Exercise material:
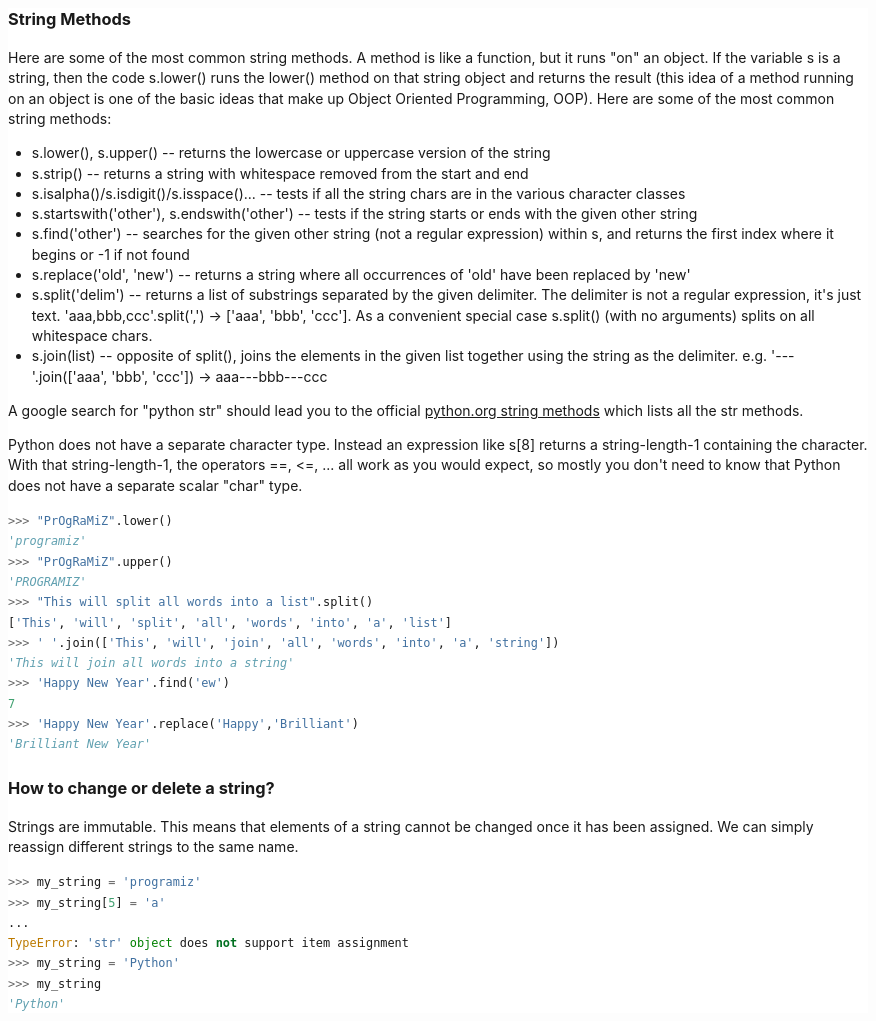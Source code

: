 ### String Methods

Here are some of the most common string methods. A method is like a function, but it runs "on" an object. If the variable s is a string, then the code s.lower() runs the lower() method on that string object and returns the result (this idea of a method running on an object is one of the basic ideas that make up Object Oriented Programming, OOP). Here are some of the most common string methods:

- s.lower(), s.upper() -- returns the lowercase or uppercase version of the string
- s.strip() -- returns a string with whitespace removed from the start and end
- s.isalpha()/s.isdigit()/s.isspace()... -- tests if all the string chars are in the various character classes
- s.startswith('other'), s.endswith('other') -- tests if the string starts or ends with the given other string
- s.find('other') -- searches for the given other string (not a regular expression) within s, and returns the first index where it begins or -1 if not found
- s.replace('old', 'new') -- returns a string where all occurrences of 'old' have been replaced by 'new'
- s.split('delim') -- returns a list of substrings separated by the given delimiter. The delimiter is not a regular expression, it's just text. 'aaa,bbb,ccc'.split(',') -> ['aaa', 'bbb', 'ccc']. As a convenient special case s.split() (with no arguments) splits on all whitespace chars.
- s.join(list) -- opposite of split(), joins the elements in the given list together using the string as the delimiter. e.g. '---'.join(['aaa', 'bbb', 'ccc']) -> aaa---bbb---ccc

A google search for "python str" should lead you to the official [python.org string methods](http://docs.python.org/library/stdtypes.html#string-methods) which lists all the str methods.

Python does not have a separate character type. Instead an expression like s[8] returns a string-length-1 containing the character. With that string-length-1, the operators ==, <=, ... all work as you would expect, so mostly you don't need to know that Python does not have a separate scalar "char" type.

```python
>>> "PrOgRaMiZ".lower()
'programiz'
>>> "PrOgRaMiZ".upper()
'PROGRAMIZ'
>>> "This will split all words into a list".split()
['This', 'will', 'split', 'all', 'words', 'into', 'a', 'list']
>>> ' '.join(['This', 'will', 'join', 'all', 'words', 'into', 'a', 'string'])
'This will join all words into a string'
>>> 'Happy New Year'.find('ew')
7
>>> 'Happy New Year'.replace('Happy','Brilliant')
'Brilliant New Year'
```



### How to change or delete a string?

Strings are immutable. This means that elements of a string cannot be changed once it has been assigned. We can simply reassign different strings to the same name.

```python
>>> my_string = 'programiz'
>>> my_string[5] = 'a'
...
TypeError: 'str' object does not support item assignment
>>> my_string = 'Python'
>>> my_string
'Python'
```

What needs to be done:
An exact copy of the records above is wanted, with the pictures omitted.

Solution to the problem:
Source code

: ### String Methods

Here are some of the most common string methods. A method is like a function, but it runs "on" an object. If the variable s is a string, then the code s.lower() runs the lower() method on that string object and returns the result (this idea of a method running on an object is one of the basic ideas that make up Object Oriented Programming, OOP). Here are some of the most common string methods:

- s.lower(), s.upper() -- returns the lowercase or uppercase version of the string
- s.strip() -- returns a string with whitespace removed from the start and end
- s.isalpha()/s.isdigit()/s.isspace()... -- tests if all the string chars are in the various character classes
- s.startswith('other'), s.endswith('other') -- tests if the string starts or ends with the given other string
- s.find('other') -- searches for the given other string (not a regular expression) within s, and returns the first index where it begins or -1 if not found
- s.replace('old', 'new') -- returns a string where all occurrences of 'old' have been replaced by 'new'
- s.split('delim') -- returns a list of substrings separated by the given delimiter. The delimiter is not a regular expression, it's just text. 'aaa,bbb,ccc'.split(',') -> ['aaa', 'bbb', 'ccc']. As a convenient special case s.split() (with no arguments) splits on all whitespace chars.
- s.join(list) -- opposite of split(), joins the elements in the given list together using the string as the delimiter. e.g. '---'.join(['aaa', 'bbb', 'ccc']) -> aaa---bbb---ccc

A google search for "python str" should lead you to the official [python.org string methods](http://docs.python.org/library/stdtypes.html#string-methods) which lists all the str methods.

Python does not have a separate character type. Instead an expression like s[8] returns a string-length-1 containing the character. With that string-length-1, the operators ==, <=, ... all work as you would expect, so mostly you don't need to know that Python does not have a separate scalar "char" type.

```python
>>> "PrOgRaMiZ".lower()
'programiz'
>>> "PrOgRaMiZ".upper()
'PROGRAMIZ'
>>> "This will split all words into a list".split()
['This', 'will', 'split', 'all', 'words', 'into', 'a', 'list']
>>> ' '.join(['This', 'will', 'join', 'all', 'words', 'into', 'a', 'string'])
'This will join all words into a string'
>>> 'Happy New Year'.find('ew')
7
>>> 'Happy New Year'.replace('Happy','Brilliant')
'Brilliant New Year'
```



### How to change or delete a string?

Strings are immutable. This means that elements of a string cannot be changed once it has been assigned. We can simply reassign different strings to the same name.

```python
>>> my_string = 'programiz'
>>> my_string[5] = 'a'
...
TypeError: 'str' object does not support item assignment
>>> my_string = 'Python'
>>> my_string
'Python'
```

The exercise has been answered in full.